=== Begin Enclosure ===
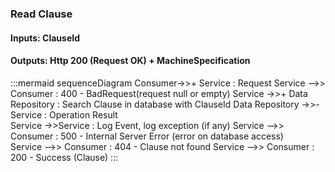 
### Read Clause

#### Inputs:  ClauseId
#### Outputs: Http 200 (Request OK) + MachineSpecification

:::mermaid
sequenceDiagram
	Consumer->>+ Service : Request 
	Service -->> Consumer : 400 - BadRequest(request null or empty)	
	Service ->>+ Data Repository : Search Clause in database with ClauseId
	Data Repository ->>- Service : Operation Result  
	Service ->>Service : Log Event, log exception (if any)
	Service -->> Consumer : 500 - Internal Server Error (error on database access)	
	Service -->> Consumer : 404 - Clause not found
	Service -->> Consumer : 200 - Success (Clause)
:::
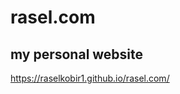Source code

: # rasel.com
my personal website
---------------------------------

https://raselkobir1.github.io/rasel.com/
=== End Enclosure ===
Among the records above, find each line holding the string "Consumer" and pull it out.

	Consumer->>+ Service : Request 
	Service -->> Consumer : 400 - BadRequest(request null or empty)	
	Service -->> Consumer : 500 - Internal Server Error (error on database access)	
	Service -->> Consumer : 404 - Clause not found
	Service -->> Consumer : 200 - Success (Clause)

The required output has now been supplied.